Now there's a whole list of issues with lead-free solder. but what I want to focus on here are those that result from the use of pure-tin plating: tin whiskers. Because reducing a tiny fraction of the lead in the environment (there must be natural sources of lead in the environment, too, right? That's where we get it... Sorry, distracted) is only the right thing to do if the cost for doing so (i.e the good of the consumer) isn't higher.

In this case, I don't think it is. Sure, in most cases of consumer electronics, the power source is small (like a battery, not covered by the RoHS) enough that metal vapor arcing is unlikely. Which means that, worst case, you get a short that shorts it out - and it's broken - and, best case, it's just an intermittent irritation. But some plugged in electronics have the power, and to spare, to create metal vapor arcing, which can not only destroy the electronics, but everything around it, readily causing a fire. High price for a few grams of lead. And, given the ubiquitous nature of electronics, a design that allows the arc once can allow it over and over again. A number of metal vapor arc failures happened in designs that included circuit protection I might add.

After all, RoHS just applies to consumer products. Which is great. Unless, say, your consumer product happens to be a car, which has a fairly high power electric system with more than enough power to induce metal vapor arcing. But, even if it doesn't burst on fire while you're driving, imagine what an intermittent power or data short can do to an electronically controlled car like most of us drive.

But, let's assume that consumer electronics are "perfectly safe" with minimal impact. Unfortunately, with the vast bulk of consumer electronics requiring lead-free electronics, parts with plating containing sufficient lead to preclude whiskering will become either impossible to find or prohibitively expensive for those applications where high reliability parts are essential.

Like medical equipment like apnea monitors and pacemakers, which are specifically exempt from the RoHS requirements (at this time), but that have had to be recalled because of tin whisker failures.

Or commercial satellite failures, which, while no one was hurt, were very very expensive. Or military equipment like planes and missiles. Or the Space Shuttle. The military, NASA and the FDA have specific prohibitions against pure tin plating, yet they've all been struck with tin whiskers from parts that got through the system.
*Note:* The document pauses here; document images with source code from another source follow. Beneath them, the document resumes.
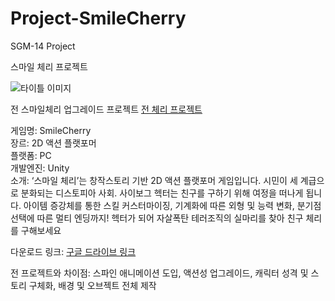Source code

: # Project-SmileCherry
SGM-14 Project

스마일 체리 프로젝트  

![타이틀 이미지](../Project-SmileCherry/IMG/Title.png)  

전 스마일체리 업그레이드 프로젝트 [전 체리 프로젝트](https://fkdl0048.github.io/game/game_4/)  

게임명: SmileCherry  
장르: 2D 액션 플랫포머  
플랫폼: PC  
개발엔진: Unity  
소개: ‘스마일 체리’는 창작스토리 기반 2D 액션 플랫포머 게임입니다. 시민이 세 계급으로 분화되는 디스토피아 사회. 사이보그 헥터는 친구를 구하기 위해 여정을 떠나게 됩니다. 아이템 증강체를 통한 스킬 커스터마이징, 기계화에 따른 외형 및 능력 변화, 분기점 선택에 따른 멀티 엔딩까지! 헥터가 되어 자살폭탄 테러조직의 실마리를 찾아 친구 체리를 구해보세요  

다운로드 링크: [구글 드라이브 링크](https://drive.google.com/file/d/1yDAnVgm8ulHSOpxwL1kC5CWFuD1EQWMG/view?usp=share_link)  

전 프로젝트와 차이점: 스파인 애니메이션 도입, 액션성 업그레이드, 캐릭터 성격 및 스토리 구체화, 배경 및 오브젝트 전체 제작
Or there was this, the tripping of a nuclear reactor by the lowly tin whisker (and there are multiple other examples of nuclear scrams and pre-trips of nuclear reactors from the same cause). And there are more failures no one's willing to admit to except as an anecdote.

(For those who have become fascinated, check out the interesting stuff on silver whiskers and zinc whiskers, the latter having taken out whole highly redundant computer centers).

The lesson I want to impart here is that we need to be careful and cautious about what we do to the environment and ourselves, but we need to understand the implications of trying to make everything "perfect." Regulations (if they're smart) can do tremendous good, preventing such catastrophes as we see off in the Gulf right now (an abject lesson in lax regulation). But a regulation that does not take sufficient account of the consequences, can be just as destructive and short sighted.

We need to be smart about regulation instead of one extreme or the other.